Use Instruments to gain additional insights. Knowing the absolute runtime of a series of computations is valuable, but may not offer much insight into how to make that number smaller. Use Instruments to spec the call stack and memory footprint of the code in question, in order to get a better sense of what’s actually going on.
Benchmark on the device. Just like any performance measurement, it should ultimately be done on the actual device. In most cases, general performance characteristics will be consistent between the simulator and device, but it’s always worth verifying.
Don’t prematurely optimize. This cannot be stressed enough. One of the most pervasive tendencies for developers is to fixate on what they perceive to be “slow code”, before there’s any real evidence to support that. Even for veteran developers, it’s very easy to incorrectly predict where bottlenecks will be in an application. Don’t waste your time chasing shadows.
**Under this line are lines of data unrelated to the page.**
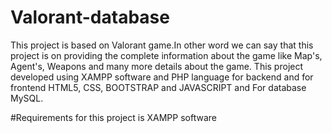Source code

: # Valorant-database
This project is based on Valorant game.In other word we can say that this project is on providing the complete information about the game like Map's, Agent's, Weapons and many more details about the game. 
This project developed using XAMPP software and PHP language for backend and for frontend HTML5, CSS, BOOTSTRAP and JAVASCRIPT and For database MySQL.


#Requirements for this project is 
XAMPP software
Let Instruments show you where your app is spending most of its time.

Richard Feynman once likened experiments in particle physics to “[finding] out what a watch is made out of and how the mechanism works [by] smashing two watches together and seeing what kinds of gear wheels fly out”. Benchmarking code can feel like this at times.

With so many implementation details of our computational universe hidden to us through layers of abstraction, sometimes the best we can do to try to understand what’s at play is to magnify code by a few orders of magnitude and see what we get.

Through a disciplined application of science and statistics in benchmarking, a developer is able to create well-reasoned conclusions about the performance characteristics of their code. Apply these principles and practices in your own project to come to your own conclusions and optimize accordingly.